If you’re travelling through duty-free stores, brands like London-based Sipsmith, German Monkey 47 and Gin Mare from Spain are hard to miss. Popular brands like Copperhead from Belgium and Roku from Japan are proof that all over the world great gin is being made.
It hasn’t taken long for the movement to catch on in India. With Indians travelling a lot more and boutique importers bringing in interesting brands, India has warmed up to gin.
Traditionally considered a secondary drink, gin’s popularity here has been limited to club house lunches and inside tall glasses of fizzy lemonade. Today, a younger demographic has discovered gin and its popularity is evidenced not just by the availability of many global brands but the launch of home-grown ones.
Gin’s origins are found in the Netherlands; but gin in the form we see today is quintessentially British. At its basic, gin is neutral spirit redistilled with botanicals, main among them being the juniper berry. Other typical botanicals include Angelica and Orris root (ginger-like roots), coriander, pepper corns and lemon peel.
Juniper berries are not really berries – they are fleshy seed cones from the coniferous juniper trees. Technically, there are a few different ways to make gin. Each style infuses the botanicals with the base spirit differently.

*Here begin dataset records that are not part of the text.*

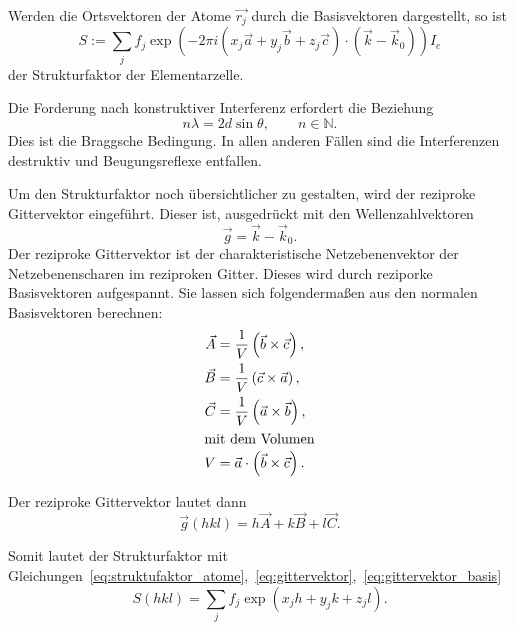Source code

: Werden die Ortsvektoren der Atome $\vec{r_j}$ durch die Basisvektoren dargestellt, so ist
\begin{equation}
  \label{eq:struktufaktor_atome}
  S := \sum_j f_j \exp\left(-2\pi i \left(x_j \vec{a} + y_j \vec{b} + z_j \vec{c}\right) \cdot \left(\vec{k} - \vec{k}_0 \right)\right) I_e
\end{equation}
der Strukturfaktor der Elementarzelle.

Die Forderung nach konstruktiver Interferenz erfordert die Beziehung
\begin{equation}
  n \lambda = 2 d \sin{\theta}, \hspace{2em} n \in \mathbb{N}.
\end{equation}
Dies ist die Braggsche Bedingung.
In allen anderen Fällen sind die Interferenzen destruktiv und Beugungsreflexe entfallen.

Um den Strukturfaktor noch übersichtlicher zu gestalten, wird der reziproke Gittervektor eingeführt.
Dieser ist, ausgedrückt mit den Wellenzahlvektoren
\begin{equation}
  \label{eq:gittervektor}
  \vec{g} = \vec{k} - \vec{k}_0.
\end{equation}
Der reziproke Gittervektor ist der charakteristische Netzebenenvektor der Netzebenenscharen im reziproken Gitter.
Dieses wird durch reziporke Basisvektoren aufgespannt.
Sie lassen sich folgendermaßen aus den normalen Basisvektoren berechnen:
\begin{align}
  \label{eq:reziproke_basisvektoren}
  \vec{A} &= \frac{1}{V} \left(\vec{b} \times \vec{c}\right), \\
  \vec{B} &= \frac{1}{V} \left(\vec{c} \times \vec{a}\right), \\
  \vec{C} &= \frac{1}{V} \left(\vec{a} \times \vec{b}\right), \\
  \intertext{mit dem Volumen}
  V &= \vec{a} \cdot \left(\vec{b} \times \vec{c}\right).
\end{align}

Der reziproke Gittervektor lautet dann
\begin{equation}
  \label{eq:gittervektor_basis}
  \vec{g}(hkl) = h\vec{A} + k\vec{B} + l\vec{C}.
\end{equation}

Somit lautet der Strukturfaktor mit Gleichungen~\eqref{eq:struktufaktor_atome},~\eqref{eq:gittervektor},~\eqref{eq:gittervektor_basis}
\begin{equation}
  S\left(hkl\right) = \sum_j f_j \exp\left(x_j h + y_j k + z_j l\right).
\end{equation}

The most popular style of gin making is the London Dry style. This style originated in London as a way to ensure better quality for gin, which for many years was considered a crude, low quality alternative to beers and wines.
A gin made in this style is necessarily neutral base spirit redistilled to at least 70% ABV with a choice of botanicals. Once redistilled, nothing can be added to the gin except water for dilution and a negligible amount of sweetener, hence the term ‘dry’.
These specifications are prescribed under the EU parliamentary regulations – to be called a ‘London Dry’ gin all of the above parameters have to be met. Interestingly, a London Dry gin can be made anywhere in the world, and while juniper berries are quintessential, this style does not prescribe a specific flavour for the gin.
As a result, gins are being made all over the world in this style. Brands are also experimenting with flavours and new botanicals to create gins that are not typically juniper-forward.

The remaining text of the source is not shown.